__TASK DETAILS__
Once the images are removed, set down everything else in the listing below exactly.

▬▬▬▬▬▬

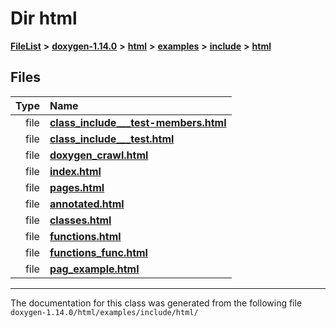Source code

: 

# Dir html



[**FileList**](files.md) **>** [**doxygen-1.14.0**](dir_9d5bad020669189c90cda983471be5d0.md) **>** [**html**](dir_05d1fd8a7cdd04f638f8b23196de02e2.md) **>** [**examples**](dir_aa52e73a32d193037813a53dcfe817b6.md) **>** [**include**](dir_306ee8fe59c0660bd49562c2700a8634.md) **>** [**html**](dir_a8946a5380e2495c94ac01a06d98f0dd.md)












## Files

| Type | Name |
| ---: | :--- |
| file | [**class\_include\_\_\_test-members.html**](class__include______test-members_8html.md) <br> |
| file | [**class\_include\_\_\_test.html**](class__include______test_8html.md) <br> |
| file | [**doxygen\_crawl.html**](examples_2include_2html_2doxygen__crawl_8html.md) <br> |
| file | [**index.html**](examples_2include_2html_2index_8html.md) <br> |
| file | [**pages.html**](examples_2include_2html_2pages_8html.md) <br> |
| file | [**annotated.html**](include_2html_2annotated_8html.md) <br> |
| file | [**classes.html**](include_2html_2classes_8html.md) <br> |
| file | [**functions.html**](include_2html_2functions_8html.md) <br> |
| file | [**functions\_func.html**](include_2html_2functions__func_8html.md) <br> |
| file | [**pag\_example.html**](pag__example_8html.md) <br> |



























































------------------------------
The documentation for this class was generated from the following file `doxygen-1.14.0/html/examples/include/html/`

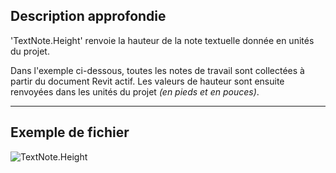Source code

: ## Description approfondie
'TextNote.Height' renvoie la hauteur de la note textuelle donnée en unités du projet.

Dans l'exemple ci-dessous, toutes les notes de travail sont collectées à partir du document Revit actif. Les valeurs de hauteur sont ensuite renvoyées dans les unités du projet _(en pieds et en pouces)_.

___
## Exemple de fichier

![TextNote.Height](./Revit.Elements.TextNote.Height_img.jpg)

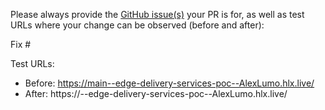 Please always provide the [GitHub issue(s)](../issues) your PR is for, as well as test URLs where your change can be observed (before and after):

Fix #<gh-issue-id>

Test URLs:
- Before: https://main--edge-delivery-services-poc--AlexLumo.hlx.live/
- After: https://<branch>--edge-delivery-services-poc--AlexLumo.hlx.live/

▬▬▬▬▬▬

__RESPONSE FOR THIS EXERCISE__
Source code

: 

# Dir html



[**FileList**](files.md) **>** [**doxygen-1.14.0**](dir_9d5bad020669189c90cda983471be5d0.md) **>** [**html**](dir_05d1fd8a7cdd04f638f8b23196de02e2.md) **>** [**examples**](dir_aa52e73a32d193037813a53dcfe817b6.md) **>** [**include**](dir_306ee8fe59c0660bd49562c2700a8634.md) **>** [**html**](dir_a8946a5380e2495c94ac01a06d98f0dd.md)












## Files

| Type | Name |
| ---: | :--- |
| file | [**class\_include\_\_\_test-members.html**](class__include______test-members_8html.md) <br> |
| file | [**class\_include\_\_\_test.html**](class__include______test_8html.md) <br> |
| file | [**doxygen\_crawl.html**](examples_2include_2html_2doxygen__crawl_8html.md) <br> |
| file | [**index.html**](examples_2include_2html_2index_8html.md) <br> |
| file | [**pages.html**](examples_2include_2html_2pages_8html.md) <br> |
| file | [**annotated.html**](include_2html_2annotated_8html.md) <br> |
| file | [**classes.html**](include_2html_2classes_8html.md) <br> |
| file | [**functions.html**](include_2html_2functions_8html.md) <br> |
| file | [**functions\_func.html**](include_2html_2functions__func_8html.md) <br> |
| file | [**pag\_example.html**](pag__example_8html.md) <br> |



























































------------------------------
The documentation for this class was generated from the following file `doxygen-1.14.0/html/examples/include/html/`

Source code

: ## Description approfondie
'TextNote.Height' renvoie la hauteur de la note textuelle donnée en unités du projet.

Dans l'exemple ci-dessous, toutes les notes de travail sont collectées à partir du document Revit actif. Les valeurs de hauteur sont ensuite renvoyées dans les unités du projet _(en pieds et en pouces)_.

___
## Exemple de fichier

![TextNote.Height](./Revit.Elements.TextNote.Height_img.jpg)

 Please always provide the [GitHub issue(s)](../issues) your PR is for, as well as test URLs where your change can be observed (before and after):

Fix #<gh-issue-id>

Test URLs:
- Before: https://main--edge-delivery-services-poc--AlexLumo.hlx.live/
- After: https://<branch>--edge-delivery-services-poc--AlexLumo.hlx.live/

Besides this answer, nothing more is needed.